2011年4月19日火曜日

交通騒音と脳卒中

デンマークがん学会がん疫学研究所で、デンマークに住む成人を対象に道路交通騒音と脳卒中発症リスクとの関連を検討した結果、騒音にさらされると脳卒中リスクが上昇し、この関連は特に64.5歳以上の高齢者で顕著であることがわかった。
今回の研究は、コペンハーゲンとオーフスに住む5万1,485例(50~64歳)を対象に、既往歴や居住歴などに関するデータを収集した。全被験者の平均追跡期間は10.1年であった。
解析に当たっては、大気汚染の程度や鉄道と飛行機の騒音のほか、喫煙、食生活、アルコールおよびカフェインの摂取などの交絡因子の影響が考慮された。騒音の評価には交通量や車両の速度、道路の種類(高速道路または幹線道路など)と路面状態、道路と住居の位置関係などが考慮された。

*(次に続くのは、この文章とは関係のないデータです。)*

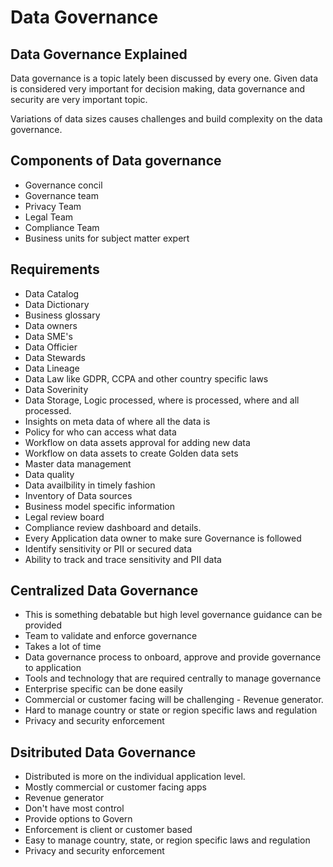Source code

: # Data Governance

## Data Governance Explained

Data governance is a topic lately been discussed by every one. Given data is considered very important for decision making, data governance and security are very important topic. 

Variations of data sizes causes challenges and build complexity on the data governance.

## Components of Data governance

- Governance concil
- Governance team
- Privacy Team
- Legal Team
- Compliance Team
- Business units for subject matter expert

## Requirements

- Data Catalog
- Data Dictionary
- Business glossary
- Data owners
- Data SME's
- Data Officier
- Data Stewards
- Data Lineage
- Data Law like GDPR, CCPA and other country specific laws
- Data Soverinity
- Data Storage, Logic processed, where is processed, where and all processed.
- Insights on meta data of where all the data is
- Policy for who can access what data
- Workflow on data assets approval for adding new data
- Workflow on data assets to create Golden data sets
- Master data management
- Data quality
- Data availbility in timely fashion
- Inventory of Data sources
- Business model specific information
- Legal review board
- Compliance review dashboard and details.
- Every Application data owner to make sure Governance is followed
- Identify sensitivity or PII or secured data
- Ability to track and trace sensitivity and PII data

## Centralized Data Governance

- This is something debatable but high level governance guidance can be provided
- Team to validate and enforce governance
- Takes a lot of time
- Data governance process to onboard, approve and provide governance to application
- Tools and technology that are required centrally to manage governance
- Enterprise specific can be done easily
- Commercial or customer facing will be challenging - Revenue generator.
- Hard to manage country or state or region specific laws and regulation
- Privacy and security enforcement

## Dsitributed Data Governance

- Distributed is more on the individual application level.
- Mostly commercial or customer facing apps
- Revenue generator
- Don't have most control
- Provide options to Govern
- Enforcement is client or customer based
- Easy to manage country, state, or region specific laws and regulation
- Privacy and security enforcement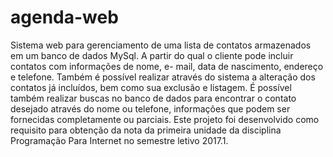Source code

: # agenda-web
Sistema web para gerenciamento de uma lista de contatos armazenados em um banco de dados MySql.
A partir do qual o cliente pode incluir contatos com informações de nome, e- mail, data de nascimento, endereço e telefone. Também é possível realizar através do sistema a alteração dos contatos já incluídos, bem como sua exclusão e listagem. É possível também realizar buscas no banco de dados para encontrar o contato desejado através do nome ou telefone, informações que podem ser fornecidas completamente ou parciais. Este projeto foi desenvolvido como requisito para obtenção da nota da primeira unidade da disciplina Programação Para Internet no semestre letivo 2017.1.
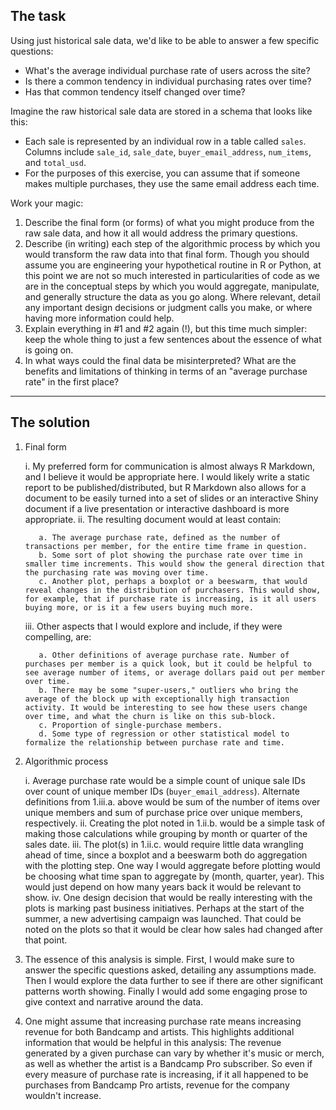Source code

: ## The task

Using just historical sale data, we'd like to be able to answer a few specific questions:

  * What's the average individual purchase rate of users across the site?
  * Is there a common tendency in individual purchasing rates over time?
  * Has that common tendency itself changed over time?

Imagine the raw historical sale data are stored in a schema that looks like this:

  * Each sale is represented by an individual row in a table called `sales`. Columns include `sale_id`, `sale_date`, `buyer_email_address`, `num_items`, and `total_usd`.
  * For the purposes of this exercise, you can assume that if someone makes multiple purchases, they use the same email address each time.

Work your magic:

  1. Describe the final form (or forms) of what you might produce from the raw sale data, and how it all would address the primary questions.
  2. Describe (in writing) each step of the algorithmic process by which you would transform the raw data into that final form. Though you should assume you are engineering your hypothetical routine in R or Python, at this point we are not so much interested in particularities of code as we are in the conceptual steps by which you would aggregate, manipulate, and generally structure the data as you go along. Where relevant, detail any important design decisions or judgment calls you make, or where having more information could help.
  3. Explain everything in #1 and #2 again (!), but this time much simpler: keep the whole thing to just a few sentences about the essence of what is going on.
  4. In what ways could the final data be misinterpreted? What are the benefits and limitations of thinking in terms of an "average purchase rate" in the first place?

---

## The solution

  1. Final form
  
      i. My preferred form for communication is almost always R Markdown, and I believe it would be appropriate here. I would likely write a static report to be published/distributed, but R Markdown also allows for a document to be easily turned into a set of slides or an interactive Shiny document if a live presentation or interactive dashboard is more appropriate.
      ii. The resulting document would at least contain:
      
            a. The average purchase rate, defined as the number of transactions per member, for the entire time frame in question.
            b. Some sort of plot showing the purchase rate over time in smaller time increments. This would show the general direction that the purchasing rate was moving over time.
            c. Another plot, perhaps a boxplot or a beeswarm, that would reveal changes in the distribution of purchasers. This would show, for example, that if purchase rate is increasing, is it all users buying more, or is it a few users buying much more.
          
      iii. Other aspects that I would explore and include, if they were compelling, are:
      
            a. Other definitions of average purchase rate. Number of purchases per member is a quick look, but it could be helpful to see average number of items, or average dollars paid out per member over time. 
            b. There may be some "super-users," outliers who bring the average of the block up with exceptionally high transaction activity. It would be interesting to see how these users change over time, and what the churn is like on this sub-block.
            c. Proportion of single-purchase members.
            d. Some type of regression or other statistical model to formalize the relationship between purchase rate and time.
  
  2. Algorithmic process
      
      i. Average purchase rate would be a simple count of unique sale IDs over count of unique member IDs (`buyer_email_address`). Alternate definitions from 1.iii.a. above would be sum of the number of items over unique members and sum of purchase price over unique members, respectively.
      ii. Creating the plot noted in 1.ii.b. would be a simple task of making those calculations while grouping by month or quarter of the sales date.
      iii. The plot(s) in 1.ii.c. would require little data wrangling ahead of time, since a boxplot and a beeswarm both do aggregation with the plotting step. One way I would aggregate before plotting would be choosing what time span to aggregate by (month, quarter, year). This would just depend on how many years back it would be relevant to show.
      iv. One design decision that would be really interesting with the plots is marking past business initiatives. Perhaps at the start of the summer, a new advertising campaign was launched. That could be noted on the plots so that it would be clear how sales had changed after that point.
      
  3. The essence of this analysis is simple. First, I would make sure to answer the specific questions asked, detailing any assumptions made. Then I would explore the data further to see if there are other significant patterns worth showing. Finally I would add some engaging prose to give context and narrative around the data.
  
  4. One might assume that increasing purchase rate means increasing revenue for both Bandcamp and artists. This highlights additional information that would be helpful in this analysis: The revenue generated by a given purchase can vary by whether it's music or merch, as well as whether the artist is a Bandcamp Pro subscriber. So even if every measure of purchase rate is increasing, if it all happened to be purchases from Bandcamp Pro artists, revenue for the company wouldn't increase. 
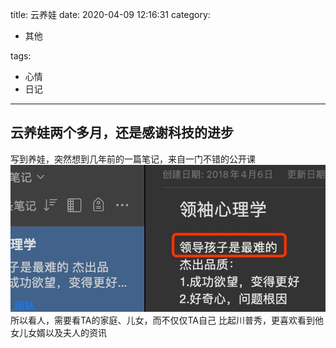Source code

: title: 云养娃
date: 2020-04-09 12:16:31
category:

- 其他

tags:

- 心情
- 日记

------

## 云养娃两个多月，还是感谢科技的进步
写到养娃，突然想到几年前的一篇笔记，来自一门不错的公开课
![==！](20200409/wa.png)
所以看人，需要看TA的家庭、儿女，而不仅仅TA自己
比起川普秀，更喜欢看到他女儿女婿以及夫人的资讯
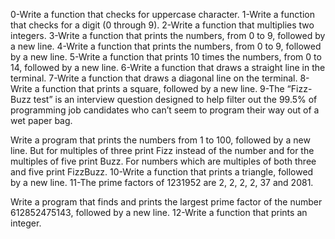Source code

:0-Write a function that checks for uppercase character. 1-Write a function that checks for a digit (0 through 9). 2-Write a function that multiplies two integers. 3-Write a function that prints the numbers, from 0 to 9, followed by a new line. 4-Write a function that prints the numbers, from 0 to 9, followed by a new line. 5-Write a function that prints 10 times the numbers, from 0 to 14, followed by a new line. 6-Write a function that draws a straight line in the terminal. 7-Write a function that draws a diagonal line on the terminal. 8-Write a function that prints a square, followed by a new line. 9-The “Fizz-Buzz test” is an interview question designed to help filter out the 99.5% of programming job candidates who can’t seem to program their way out of a wet paper bag.

Write a program that prints the numbers from 1 to 100, followed by a new line. But for multiples of three print Fizz instead of the number and for the multiples of five print Buzz. For numbers which are multiples of both three and five print FizzBuzz. 10-Write a function that prints a triangle, followed by a new line. 11-The prime factors of 1231952 are 2, 2, 2, 2, 37 and 2081.

Write a program that finds and prints the largest prime factor of the number 612852475143, followed by a new line. 12-Write a function that prints an integer.
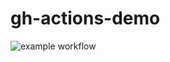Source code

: # gh-actions-demo

![example workflow](https://github.com/sjturley/gh-actions-demo/actions/workflows/github-actions-demo.yml/badge.svg)
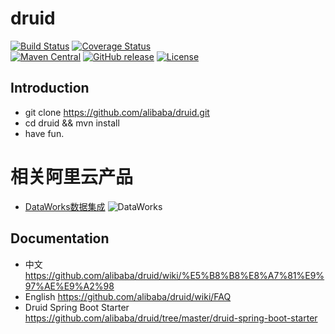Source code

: # druid

[![Build Status](https://travis-ci.org/alibaba/druid.svg?branch=master)](https://travis-ci.org/alibaba/druid)
[![Coverage Status](https://img.shields.io/codecov/c/github/alibaba/druid/master.svg)](https://codecov.io/github/alibaba/druid?branch=master&view=all#sort=coverage&dir=asc)  
[![Maven Central](https://maven-badges.herokuapp.com/maven-central/com.alibaba/druid/badge.svg)](https://maven-badges.herokuapp.com/maven-central/com.alibaba/druid/)
[![GitHub release](https://img.shields.io/github/release/alibaba/druid.svg)](https://github.com/alibaba/druid/releases)
[![License](https://img.shields.io/badge/license-Apache%202-4EB1BA.svg)](https://www.apache.org/licenses/LICENSE-2.0.html)

Introduction
---

- git clone https://github.com/alibaba/druid.git
- cd druid && mvn install
- have fun.

# 相关阿里云产品
* [DataWorks数据集成](https://help.aliyun.com/document_detail/137663.html) ![DataWorks](https://github.com/alibaba/druid/raw/master/doc/dataworks_datax.png)

Documentation
---

- 中文 https://github.com/alibaba/druid/wiki/%E5%B8%B8%E8%A7%81%E9%97%AE%E9%A2%98
- English https://github.com/alibaba/druid/wiki/FAQ
- Druid Spring Boot Starter https://github.com/alibaba/druid/tree/master/druid-spring-boot-starter

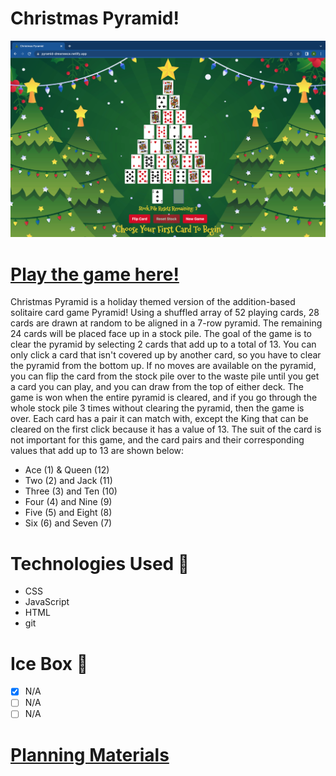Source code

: # Christmas Pyramid!

![image of gameplay](./assets/gameplay-screenshot.png)

# [Play the game here!](https://pyramid-drewneece.netlify.app/)

Christmas Pyramid is a holiday themed version of the addition-based solitaire card game Pyramid! Using a shuffled array of 52 playing cards, 28 cards are drawn at random to be aligned in a 7-row pyramid. The remaining 24 cards will be placed face up in a stock pile. The goal of the game is to clear the pyramid by selecting 2 cards that add up to a total of 13. You can only click a card that isn't covered up by another card, so you have to clear the pyramid from the bottom up. If no moves are available on the pyramid, you can flip the card from the stock pile over to the waste pile until you get a card you can play, and you can draw from the top of either deck. The game is won when the entire pyramid is cleared, and if you go through the whole stock pile 3 times without clearing the pyramid, then the game is over. Each card has a pair it can match with, except the King that can be cleared on the first click because it has a value of 13. The suit of the card is not important for this game, and the card pairs and their corresponding values that add up to 13 are shown below:
- Ace (1) & Queen (12)
- Two (2) and Jack (11)
- Three (3) and Ten (10)
- Four (4) and Nine (9)
- Five (5) and Eight (8)
- Six (6) and Seven (7)

# Technologies Used 💾
- CSS
- JavaScript
- HTML
- git

# Ice Box 🧊
- [x] N/A
- [ ] N/A
- [ ] N/A

# [Planning Materials](https://docs.google.com/document/d/17oCG1XT-mQnAYSitut-WIHtTjcctXETAVLNu9Ccx3Mg/edit)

さらに、脳卒中を発症した1,881例(3.7%、平均追跡期間6.0年)を対象に、道路交通騒音への曝露による脳卒中の罹患率比(IRR)を検討した。その結果、生活習慣や大気汚染曝露などで調整した後の全例のIRRは1.14であった。
年齢別の検討では、64.5歳未満の者では有意なリスクの上昇は認められなかったが、64.5歳以上の高齢者では道路交通騒音10dB上昇に対するIRRが1.27と有意に上昇していた。
また、自動車の騒音にさらされると脳卒中リスクが上昇することもわかった。過去の研究ではこのような騒音が血圧の上昇や心筋梗塞の発症リスクに関連することが示唆されている。
騒音と脳卒中リスクとの関連について確実な結論を導くにはさらなる研究が必要だろう。これらの間に因果関係があると仮定すれば、全脳卒中の8%、65歳以上の高齢者では19%が交通騒音の影響を受けたと推定できる。今回の研究の対象は主に都市部の住民で、交通騒音にさらされているすべての人々を代表してはいないが、デンマークの人口が550万人で、毎年1万2,400人が脳卒中を発症していることを踏まえると、デンマークでは毎年600例が交通騒音による脳卒中を発症していると推定できる。
さらに、関連が特に高齢者で強かった点について、高齢者では睡眠が分断される傾向があり、睡眠障害が現れやすい。騒音と脳卒中リスクとの関連が主に高齢者で認められたのは、このためとも考えられる。